PROMPT:
Only lines containing the string "band" belong in the answer; find them in the records and copy them.

+++ MATERIAL FOR THIS TASK +++

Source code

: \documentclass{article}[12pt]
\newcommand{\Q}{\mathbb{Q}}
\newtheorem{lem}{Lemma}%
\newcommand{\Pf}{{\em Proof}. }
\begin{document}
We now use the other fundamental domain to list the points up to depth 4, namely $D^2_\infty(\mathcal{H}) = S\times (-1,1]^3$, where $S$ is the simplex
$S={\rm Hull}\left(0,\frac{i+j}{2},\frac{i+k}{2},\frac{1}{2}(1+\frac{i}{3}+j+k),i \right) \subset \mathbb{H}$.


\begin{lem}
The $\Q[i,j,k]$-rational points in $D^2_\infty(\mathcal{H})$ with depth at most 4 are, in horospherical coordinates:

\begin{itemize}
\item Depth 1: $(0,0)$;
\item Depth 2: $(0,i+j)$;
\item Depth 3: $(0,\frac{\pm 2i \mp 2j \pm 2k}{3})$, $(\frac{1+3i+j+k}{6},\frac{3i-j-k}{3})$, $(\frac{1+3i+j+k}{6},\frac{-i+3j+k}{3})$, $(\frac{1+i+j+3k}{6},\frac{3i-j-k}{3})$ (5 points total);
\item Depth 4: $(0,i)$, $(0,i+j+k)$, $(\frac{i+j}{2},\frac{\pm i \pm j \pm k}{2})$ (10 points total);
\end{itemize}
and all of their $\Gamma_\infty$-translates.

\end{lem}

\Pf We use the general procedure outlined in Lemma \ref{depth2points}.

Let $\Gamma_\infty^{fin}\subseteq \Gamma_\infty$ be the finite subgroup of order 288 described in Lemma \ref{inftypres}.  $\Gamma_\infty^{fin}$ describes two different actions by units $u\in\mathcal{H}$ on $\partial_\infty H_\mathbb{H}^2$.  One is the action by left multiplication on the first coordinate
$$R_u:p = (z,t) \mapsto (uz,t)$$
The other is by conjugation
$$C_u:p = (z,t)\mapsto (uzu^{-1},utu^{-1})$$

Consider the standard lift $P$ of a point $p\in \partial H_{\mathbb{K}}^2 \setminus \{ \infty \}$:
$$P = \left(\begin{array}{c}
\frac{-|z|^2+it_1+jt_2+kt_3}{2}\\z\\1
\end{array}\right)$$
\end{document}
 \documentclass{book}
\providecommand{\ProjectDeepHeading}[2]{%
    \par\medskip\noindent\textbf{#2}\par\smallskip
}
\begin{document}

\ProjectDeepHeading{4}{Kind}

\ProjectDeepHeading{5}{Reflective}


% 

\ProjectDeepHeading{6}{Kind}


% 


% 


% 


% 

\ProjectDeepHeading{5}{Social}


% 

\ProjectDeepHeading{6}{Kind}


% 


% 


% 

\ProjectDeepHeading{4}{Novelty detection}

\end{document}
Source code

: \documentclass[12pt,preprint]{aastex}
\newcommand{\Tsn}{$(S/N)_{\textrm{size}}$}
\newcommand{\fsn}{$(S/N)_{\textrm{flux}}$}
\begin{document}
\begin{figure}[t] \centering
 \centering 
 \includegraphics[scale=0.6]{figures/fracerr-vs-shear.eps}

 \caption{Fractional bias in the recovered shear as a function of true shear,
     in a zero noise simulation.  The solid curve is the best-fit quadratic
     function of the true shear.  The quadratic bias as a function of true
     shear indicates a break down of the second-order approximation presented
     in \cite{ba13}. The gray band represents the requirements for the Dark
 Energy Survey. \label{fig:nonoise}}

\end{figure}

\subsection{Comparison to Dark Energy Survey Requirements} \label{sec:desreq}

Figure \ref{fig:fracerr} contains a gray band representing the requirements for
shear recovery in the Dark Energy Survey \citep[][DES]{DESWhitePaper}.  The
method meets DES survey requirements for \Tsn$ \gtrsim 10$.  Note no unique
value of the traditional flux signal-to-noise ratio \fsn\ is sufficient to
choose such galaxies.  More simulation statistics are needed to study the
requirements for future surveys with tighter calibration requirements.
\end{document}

+++

EXPECTED ANSWER:
     in \cite{ba13}. The gray band represents the requirements for the Dark
Figure \ref{fig:fracerr} contains a gray band representing the requirements for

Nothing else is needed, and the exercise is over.